Seit den ersten Stunden nach der Bekanntgabe der Kandidaten versammelte sich eine Gruppe vor dem Parteigebäude der CHP in Çiğli, um gegen die Nominierung von Uygar Yıldırım als Bürgermeisterkandidat für Çiğli zu protestieren.

Yıldırım, der angeblich auf Vorschlag des CHP-Abgeordneten für Malatya, Veli Ağbaba, auf der Liste stand, wurde als "importierter" und "kindlicher" Kandidat bezeichnet.
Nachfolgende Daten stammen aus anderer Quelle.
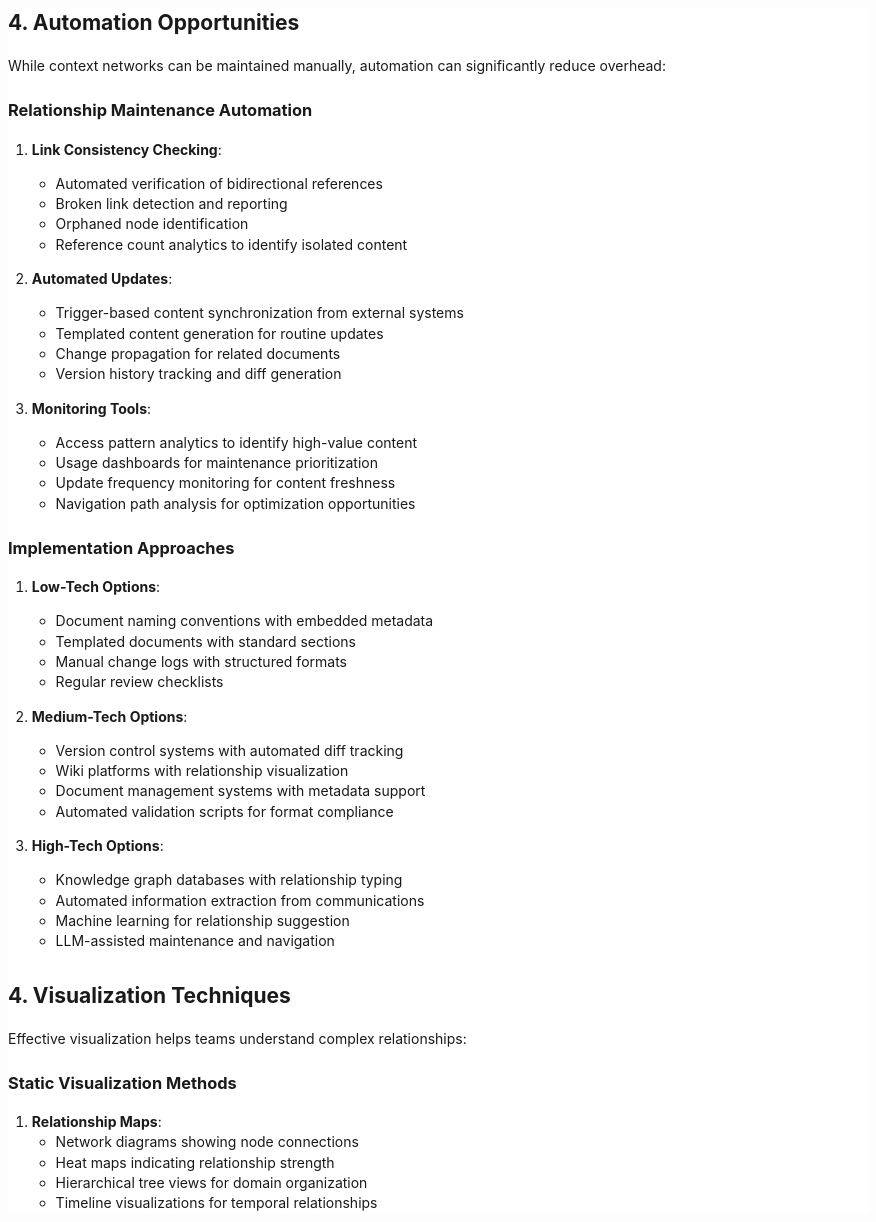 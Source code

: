 ## 4. Automation Opportunities

While context networks can be maintained manually, automation can significantly reduce overhead:

### Relationship Maintenance Automation

1. **Link Consistency Checking**:
   - Automated verification of bidirectional references
   - Broken link detection and reporting
   - Orphaned node identification
   - Reference count analytics to identify isolated content

2. **Automated Updates**:
   - Trigger-based content synchronization from external systems
   - Templated content generation for routine updates
   - Change propagation for related documents
   - Version history tracking and diff generation

3. **Monitoring Tools**:
   - Access pattern analytics to identify high-value content
   - Usage dashboards for maintenance prioritization
   - Update frequency monitoring for content freshness
   - Navigation path analysis for optimization opportunities

### Implementation Approaches

1. **Low-Tech Options**:
   - Document naming conventions with embedded metadata
   - Templated documents with standard sections
   - Manual change logs with structured formats
   - Regular review checklists

2. **Medium-Tech Options**:
   - Version control systems with automated diff tracking
   - Wiki platforms with relationship visualization
   - Document management systems with metadata support
   - Automated validation scripts for format compliance

3. **High-Tech Options**:
   - Knowledge graph databases with relationship typing
   - Automated information extraction from communications
   - Machine learning for relationship suggestion
   - LLM-assisted maintenance and navigation

## 4. Visualization Techniques

Effective visualization helps teams understand complex relationships:

### Static Visualization Methods

1. **Relationship Maps**:
   - Network diagrams showing node connections
   - Heat maps indicating relationship strength
   - Hierarchical tree views for domain organization
   - Timeline visualizations for temporal relationships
Vor dem Gebäude hielt die Wartezeit bis spät in die Nacht mit Sprechchören wie "Ankara, sei nicht überrascht, strapaziere unsere Geduld nicht" an. Bei der Protestkundgebung fielen zudem Slogans wie "Ağbaba, zieh deine Hände von Çiğli" auf.

VON DER KANDIDATUR ENTBUNDEN

Nach den Reaktionen aus der Bezirksorganisation wurde bekannt, dass der Zentrale Exekutivausschuss der CHP Uygar Yıldırım nicht als Kandidaten für Çiğli aufstellen wird. Informationen aus Parteikreisen zufolge wurde anstelle von Yıldırım der Name Onur Emrah Yıldız dem Parteirat vorgelegt.
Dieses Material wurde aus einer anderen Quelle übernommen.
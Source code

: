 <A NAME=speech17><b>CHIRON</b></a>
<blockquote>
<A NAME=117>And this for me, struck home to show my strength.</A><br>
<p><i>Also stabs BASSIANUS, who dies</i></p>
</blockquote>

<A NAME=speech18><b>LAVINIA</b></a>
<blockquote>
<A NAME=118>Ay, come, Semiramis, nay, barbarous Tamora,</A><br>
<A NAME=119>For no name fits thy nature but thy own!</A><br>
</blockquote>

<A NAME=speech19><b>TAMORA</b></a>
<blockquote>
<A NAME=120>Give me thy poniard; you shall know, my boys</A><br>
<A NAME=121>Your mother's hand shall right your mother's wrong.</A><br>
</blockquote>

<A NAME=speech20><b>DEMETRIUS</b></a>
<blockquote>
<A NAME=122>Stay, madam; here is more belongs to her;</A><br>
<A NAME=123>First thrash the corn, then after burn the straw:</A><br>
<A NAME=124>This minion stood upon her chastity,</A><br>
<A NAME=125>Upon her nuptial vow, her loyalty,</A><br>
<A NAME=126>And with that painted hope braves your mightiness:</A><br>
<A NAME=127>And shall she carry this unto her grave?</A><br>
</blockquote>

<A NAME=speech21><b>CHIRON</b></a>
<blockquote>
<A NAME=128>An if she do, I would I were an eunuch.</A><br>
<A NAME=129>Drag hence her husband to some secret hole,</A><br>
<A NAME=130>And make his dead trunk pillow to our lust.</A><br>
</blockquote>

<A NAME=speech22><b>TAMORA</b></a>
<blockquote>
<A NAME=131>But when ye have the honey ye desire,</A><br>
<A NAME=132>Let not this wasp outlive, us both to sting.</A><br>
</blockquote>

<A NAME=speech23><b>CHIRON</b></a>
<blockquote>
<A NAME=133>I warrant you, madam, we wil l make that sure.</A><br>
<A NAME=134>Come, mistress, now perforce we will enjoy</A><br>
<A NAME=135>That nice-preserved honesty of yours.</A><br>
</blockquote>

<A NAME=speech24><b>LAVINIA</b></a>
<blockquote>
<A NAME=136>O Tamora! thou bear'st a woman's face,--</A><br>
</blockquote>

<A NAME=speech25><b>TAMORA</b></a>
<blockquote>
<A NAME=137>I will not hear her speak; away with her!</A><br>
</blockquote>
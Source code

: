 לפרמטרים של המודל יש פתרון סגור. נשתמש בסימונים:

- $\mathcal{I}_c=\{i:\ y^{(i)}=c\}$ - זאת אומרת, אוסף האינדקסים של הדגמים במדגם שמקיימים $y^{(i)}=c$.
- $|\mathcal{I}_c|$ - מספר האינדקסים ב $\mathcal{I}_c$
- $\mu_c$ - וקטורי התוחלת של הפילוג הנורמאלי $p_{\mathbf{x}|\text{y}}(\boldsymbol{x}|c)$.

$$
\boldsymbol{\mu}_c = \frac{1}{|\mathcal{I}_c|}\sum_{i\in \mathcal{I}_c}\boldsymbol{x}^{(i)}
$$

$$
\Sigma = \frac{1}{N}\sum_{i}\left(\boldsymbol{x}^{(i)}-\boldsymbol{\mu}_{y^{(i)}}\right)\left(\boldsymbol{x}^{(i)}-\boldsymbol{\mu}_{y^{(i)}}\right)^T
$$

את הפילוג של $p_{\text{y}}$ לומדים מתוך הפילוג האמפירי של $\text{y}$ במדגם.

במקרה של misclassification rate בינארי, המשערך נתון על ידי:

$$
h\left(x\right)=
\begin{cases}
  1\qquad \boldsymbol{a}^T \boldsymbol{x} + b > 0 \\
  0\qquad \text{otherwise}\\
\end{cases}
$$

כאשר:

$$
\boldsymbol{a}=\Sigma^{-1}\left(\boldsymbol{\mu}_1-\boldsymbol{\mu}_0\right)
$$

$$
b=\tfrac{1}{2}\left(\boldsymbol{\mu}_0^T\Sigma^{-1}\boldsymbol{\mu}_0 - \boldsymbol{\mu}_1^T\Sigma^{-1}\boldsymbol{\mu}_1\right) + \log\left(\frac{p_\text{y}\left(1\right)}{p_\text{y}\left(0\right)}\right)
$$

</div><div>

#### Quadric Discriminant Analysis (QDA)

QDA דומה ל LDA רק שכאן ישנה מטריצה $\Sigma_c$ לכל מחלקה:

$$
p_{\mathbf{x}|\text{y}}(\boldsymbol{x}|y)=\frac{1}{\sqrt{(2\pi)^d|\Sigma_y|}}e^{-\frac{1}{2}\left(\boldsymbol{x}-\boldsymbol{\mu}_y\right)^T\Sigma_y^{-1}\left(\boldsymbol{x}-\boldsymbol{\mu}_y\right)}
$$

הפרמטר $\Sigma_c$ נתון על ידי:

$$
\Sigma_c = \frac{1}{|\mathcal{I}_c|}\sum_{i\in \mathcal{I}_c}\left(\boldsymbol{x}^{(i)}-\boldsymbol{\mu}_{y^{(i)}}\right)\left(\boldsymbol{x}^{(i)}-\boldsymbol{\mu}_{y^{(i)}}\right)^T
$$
REAKTION ÜBER SOZIALE MEDIEN

Uygar Yıldırım äußerte sich nach der Änderung über seinen Social-Media-Account zu dem Prozess und schrieb Folgendes:

"Meine Kandidatur hat in keiner Weise für Empörung gesorgt. Was auch immer die profitorientierten politischen Makler mit denjenigen ausgeheckt haben, die die Kandidaten bestimmen, sie versuchen, meine Kandidatur zu annullieren. Ich warte auf die Entscheidung des Parteirats.

Diejenigen, die meine Kandidatur annulliert haben, haben ein politisches Verbrechen begangen."